The docs on reclaimDeletesWeight say:
"Controls how aggressively merges that reclaim more deletions are
favored. Higher values favor selecting merges that reclaim deletions."
I can't imagine you would notice anything after only a few commits. I
have many shards that size or larger and what I do occasionally is to
loop an optimize, setting maxSegments with decremented values, e.g.,
for maxSegments in $( seq 40 -1 20 ); do
# optimize maxSegments=$maxSegments
done
It's definitely a poor-man's hack and is clearly not the most efficient
way of optimizing, but it does remove deletes without requiring double
or triple the disk space that a full optimize requires. I can usually
reclaim 100-300GB of disk space in a collection that us currently ~ 2TB
-- not inconsequential.
Seeing you only have 1.6M documents, perhaps an index rebuild isn't out
of the question? I did just that on a test collection with 100M
documents. Starting with 0 deleted docs, a reclaimDeletesWeight=5.0 and
probably about 1-3% document turnover per week (updates) over the last 3
months and my deleted percentage is staying below 10%.
If that's not an option, keeping reclaimDeletesWeight at 5.0 and using
expungeDeletes=true on commit will get that percentage down over time.
//
On 04/01/2016 04:49 AM, Jostein Elvaker Haande wrote:
On 30 March 2016 at 17:46, Erick Erickson <erickerick...@gmail.com> wrote:
through a clever bit of reflection, you can set the
reclaimDeletesWeight variable from solrconfig by including something
like
<double name="reclaimDeletesWeight">5</double> (going from memory
here, you'll get an error on startup if I've messed it up.....)

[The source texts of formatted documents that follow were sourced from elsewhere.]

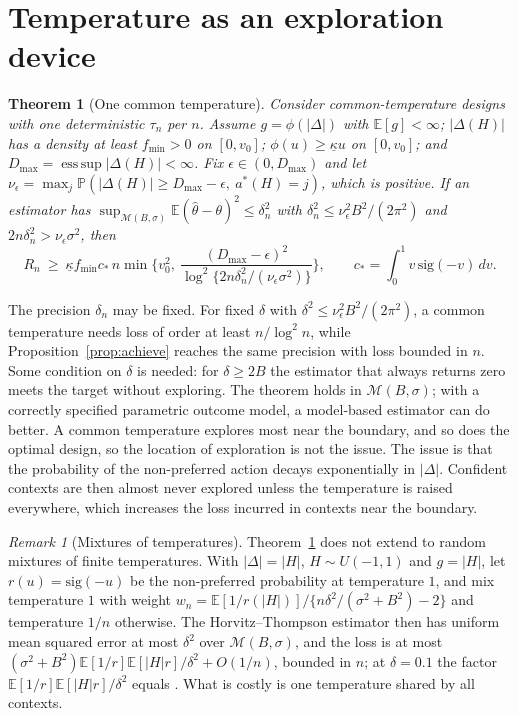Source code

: \documentclass[12pt]{article}
\newtheorem{theorem}{Theorem}
\theoremstyle{definition}
\theoremstyle{remark}
\newtheorem{remark}{Remark}
\newcommand{\E}{\mathbb{E}}
\newcommand{\Prob}{\mathbb{P}}
\newcommand{\M}{\mathcal{M}}
\newcommand{\sgm}{\mathrm{sig}}
\DeclareMathOperator*{\esssup}{ess\,sup}
\begin{document}
\section{Temperature as an exploration device}\label{sec:temperature}

\begin{theorem}[One common temperature]\label{thm:common}
Consider common-temperature designs with one deterministic $\tau_n$ per $n$.
Assume $g=\phi(|\Delta|)$ with $\E[g]<\infty$; $|\Delta(H)|$ has a density at least
$f_{\min}>0$ on $[0,v_0]$; $\phi(u)\ge\underline\kappa u$ on $[0,v_0]$; and
$D_{\max}=\esssup|\Delta(H)|<\infty$. Fix $\epsilon\in(0,D_{\max})$ and let
$\nu_\epsilon=\max_j\Prob(|\Delta(H)|\ge D_{\max}-\epsilon,\ a^*(H)=j)$, which is
positive. If an estimator has $\sup_{\M(B,\sigma)}\E(\hat\theta-\theta)^2\le\delta_n^2$
with $\delta_n^2\le\nu_\epsilon^2B^2/(2\pi^2)$ and $2n\delta_n^2>\nu_\epsilon\sigma^2$,
then
\[
R_n\ \ge\ \underline\kappa f_{\min}c_*\,n\min\Big\{v_0^2,\ \frac{(D_{\max}-\epsilon)^2}{\log^2\{2n\delta_n^2/(\nu_\epsilon\sigma^2)\}}\Big\},
\qquad c_*=\int_0^1v\,\sgm(-v)\,dv .
\]
\end{theorem}

The precision $\delta_n$ may be fixed. For fixed $\delta$ with
$\delta^2\le\nu_\epsilon^2B^2/(2\pi^2)$, a common temperature needs loss of order at
least $n/\log^2n$, while Proposition~\ref{prop:achieve} reaches the same precision with
loss bounded in $n$. Some condition on $\delta$ is needed: for $\delta\ge2B$ the
estimator that always returns zero meets the target without exploring. The theorem
holds in $\M(B,\sigma)$; with a correctly specified parametric outcome model, a
model-based estimator can do better. A common temperature explores most near the
boundary, and so does the optimal design, so the location of exploration is not the
issue. The issue is that the probability of the non-preferred action decays
exponentially in $|\Delta|$. Confident contexts are then almost never explored unless
the temperature is raised everywhere, which increases the loss incurred in contexts
near the boundary.

\begin{remark}[Mixtures of temperatures]\label{rem:mixture}
Theorem~\ref{thm:common} does not extend to random mixtures of finite temperatures.
With $|\Delta|=|H|$, $H\sim U(-1,1)$ and $g=|H|$, let $r(u)=\sgm(-u)$ be the
non-preferred probability at temperature $1$, and mix temperature $1$ with weight
$w_n=\E[1/r(|H|)]/\{n\delta^2/(\sigma^2+B^2)-2\}$ and temperature $1/n$ otherwise.
The Horvitz--Thompson estimator then has uniform mean squared error at most
$\delta^2$ over $\M(B,\sigma)$, and the loss is at most
$(\sigma^2+B^2)\E[1/r]\E[|H|r]/\delta^2+O(1/n)$, bounded in $n$; at $\delta=0.1$ the
factor $\E[1/r]\E[|H|r]/\delta^2$ equals \mixtureCost{}. What is costly is one
temperature shared by all contexts.
\end{remark}
\end{document}
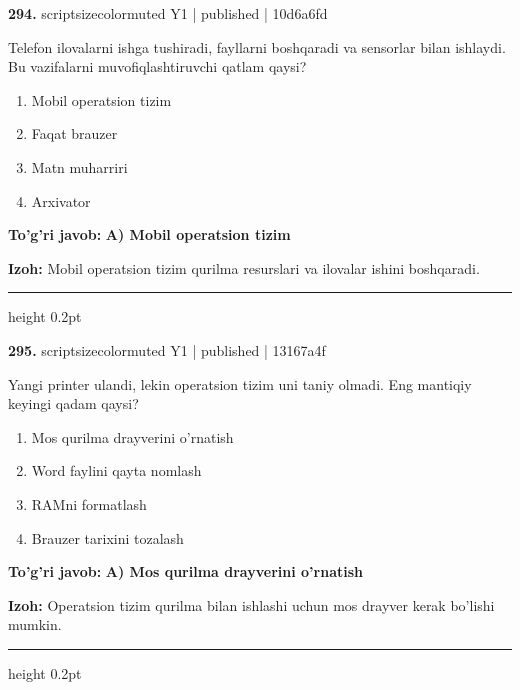 \documentclass[10pt,a4paper]{article}
\begin{document}
{\bfseries\sffamily\color{ink} 294.} {scriptsizecolor{muted} Y1 | published | 10d6a6fd}
\par
Telefon ilovalarni ishga tushiradi, fayllarni boshqaradi va sensorlar bilan ishlaydi. Bu vazifalarni muvofiqlashtiruvchi qatlam qaysi?
\begin{enumerate}[label=\Alph*),leftmargin=9mm]
\item Mobil operatsion tizim
\item Faqat brauzer
\item Matn muharriri
\item Arxivator
\end{enumerate}
\begin{tcolorbox}[enhanced,breakable,colback=teal!4,colframe=teal!60!black,boxrule=0.45pt,arc=1.2mm,left=2.7mm,right=2.7mm,top=1.8mm,bottom=1.8mm,before skip=2mm,after skip=2mm]
{\bfseries\sffamily\color{teal}To'g'ri javob:} \textbf{A) Mobil operatsion tizim}
\par\smallskip
{\bfseries Izoh:} Mobil operatsion tizim qurilma resurslari va ilovalar ishini boshqaradi.
\end{tcolorbox}
\vspace{2mm}\hrule height 0.2pt\vspace{3mm}

{\bfseries\sffamily\color{ink} 295.} {scriptsizecolor{muted} Y1 | published | 13167a4f}
\par
Yangi printer ulandi, lekin operatsion tizim uni taniy olmadi. Eng mantiqiy keyingi qadam qaysi?
\begin{enumerate}[label=\Alph*),leftmargin=9mm]
\item Mos qurilma drayverini o'rnatish
\item Word faylini qayta nomlash
\item RAMni formatlash
\item Brauzer tarixini tozalash
\end{enumerate}
\begin{tcolorbox}[enhanced,breakable,colback=teal!4,colframe=teal!60!black,boxrule=0.45pt,arc=1.2mm,left=2.7mm,right=2.7mm,top=1.8mm,bottom=1.8mm,before skip=2mm,after skip=2mm]
{\bfseries\sffamily\color{teal}To'g'ri javob:} \textbf{A) Mos qurilma drayverini o'rnatish}
\par\smallskip
{\bfseries Izoh:} Operatsion tizim qurilma bilan ishlashi uchun mos drayver kerak bo'lishi mumkin.
\end{tcolorbox}
\vspace{2mm}\hrule height 0.2pt\vspace{3mm}
\end{document}
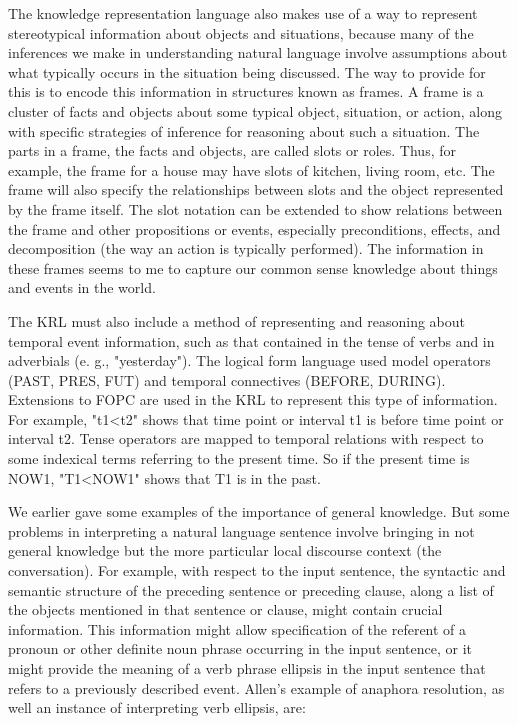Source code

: The knowledge representation language also makes use of a way to represent stereotypical information about objects and situations, because many of the inferences we make in understanding natural language involve assumptions about what typically occurs in the situation being discussed. The way to provide for this is to encode this information in structures known as frames. A frame is a cluster of facts and objects about some typical object, situation, or action, along with specific strategies of inference for reasoning about such a situation. The parts in a frame, the facts and objects, are called slots or roles. Thus, for example, the frame for a house may have slots of kitchen, living room, etc. The frame will also specify the relationships between slots and the object represented by the frame itself. The slot notation can be extended to show relations between the frame and other propositions or events, especially preconditions, effects, and decomposition (the way an action is typically performed). The information in these frames seems to me to capture our common sense knowledge about things and events in the world.

The KRL must also include a method of representing and reasoning about temporal event information, such as that contained in the tense of verbs and in adverbials (e. g., "yesterday"). The logical form language used model operators (PAST, PRES, FUT) and temporal connectives (BEFORE, DURING). Extensions to FOPC are used in the KRL to represent this type of information. For example, "t1<t2" shows that time point or interval t1 is before time point or interval t2. Tense operators are mapped to temporal relations with respect to some indexical terms referring to the present time. So if the present time is NOW1, "T1<NOW1" shows that T1 is in the past.

We earlier gave some examples of the importance of general knowledge. But some problems in interpreting a natural language sentence involve bringing in not general knowledge but the more particular local discourse context (the conversation). For example, with respect to the input sentence, the syntactic and semantic structure of the preceding sentence or preceding clause, along a list of the objects mentioned in that sentence or clause, might contain crucial information. This information might allow specification of the referent of a pronoun or other definite noun phrase occurring in the input sentence, or it might provide the meaning of a verb phrase ellipsis in the input sentence that refers to a previously described event. Allen's example of anaphora resolution, as well an instance of interpreting verb ellipsis, are:

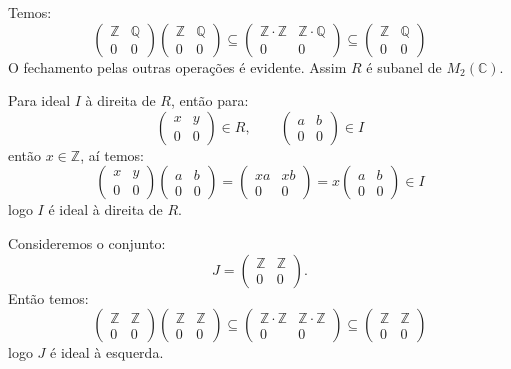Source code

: \documentclass[10pt,a4paper]{article}
\begin{document}
Temos:
\[
\begin{pmatrix}
\mathbb{Z}&\mathbb{Q}\\0&0
\end{pmatrix}\begin{pmatrix}
\mathbb{Z}&\mathbb{Q}\\0&0
\end{pmatrix}\subseteq\begin{pmatrix}
\mathbb{Z}\cdot\mathbb{Z}&\mathbb{Z}\cdot\mathbb{Q}\\0&0
\end{pmatrix}\subseteq\begin{pmatrix}
\mathbb{Z}&\mathbb{Q}\\0&0
\end{pmatrix}
\]
O fechamento pelas outras operações é evidente. Assim $R$ é subanel de $M_2(\mathbb{C})$.

\medskip
\noindent
Para ideal $I$ à direita de $R$, então para:
\[
\begin{pmatrix}
x&y\\0&0
\end{pmatrix}\in R,\quad\quad\begin{pmatrix}
a&b\\0&0
\end{pmatrix}\in I
\]
então $x\in\mathbb{Z}$, aí temos:
\[
\begin{pmatrix}
x&y\\0&0
\end{pmatrix}\begin{pmatrix}
a&b\\0&0
\end{pmatrix}=\begin{pmatrix}
xa&xb\\0&0
\end{pmatrix}=x\begin{pmatrix}
a&b\\0&0
\end{pmatrix}\in I
\]
logo $I$ é ideal à direita de $R$.

\medskip
\noindent
Consideremos o conjunto:
\[
J=\begin{pmatrix}
\mathbb{Z}&\mathbb{Z}\\0&0
\end{pmatrix}.
\]
Então temos:
\[
\begin{pmatrix}
\mathbb{Z}&\mathbb{Z}\\0&0
\end{pmatrix}\begin{pmatrix}
\mathbb{Z}&\mathbb{Z}\\0&0
\end{pmatrix}\subseteq
\begin{pmatrix}
\mathbb{Z}\cdot\mathbb{Z}&\mathbb{Z}\cdot\mathbb{Z}\\0&0
\end{pmatrix}\subseteq
\begin{pmatrix}
\mathbb{Z}&\mathbb{Z}\\0&0
\end{pmatrix}
\]
logo $J$ é ideal à esquerda.
\end{document}
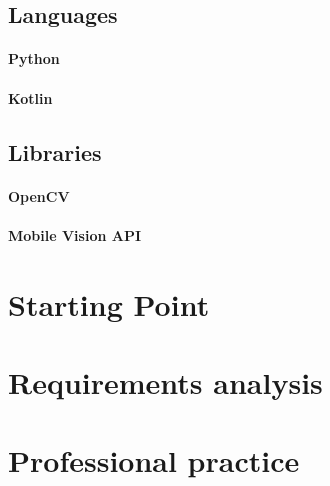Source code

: \subsection{Languages}
\paragraph{Python}
\paragraph{Kotlin}

\subsection{Libraries}
\label{section:open_cv}
\paragraph{OpenCV}
\paragraph{Mobile Vision API}


\section{Starting Point}

\section{Requirements analysis}


\section{Professional practice}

I added the following to my solrconfig a couple of days ago:
<mergePolicy class="org.apache.lucene.index.TieredMergePolicy">
<int name="maxMergeAtOnce">8</int>
<int name="segmentsPerTier">8</int>
<double name="reclaimDeletesWeight">5.0</double>
</mergePolicy>
There has been several commits and the core is current according to
SOLR admin, however I'm still seeing a lot of deleted docs. These are
my current core statistics.
Last Modified:4 minutes ago
Num Docs:1 675 255
Max Doc:2 353 476
Heap Memory Usage:208 464 267
Deleted Docs:678 221
Version:1 870 539
Segment Count:39
Index size is close to 149GB.
So at the moment, I'm seeing a deleted docs to max docs percentage
ratio of 28.81%. With 'reclaimsWeight' set to 5, it doesn't seem to be
deleting away any deleted docs.
Anything obvious I'm missing?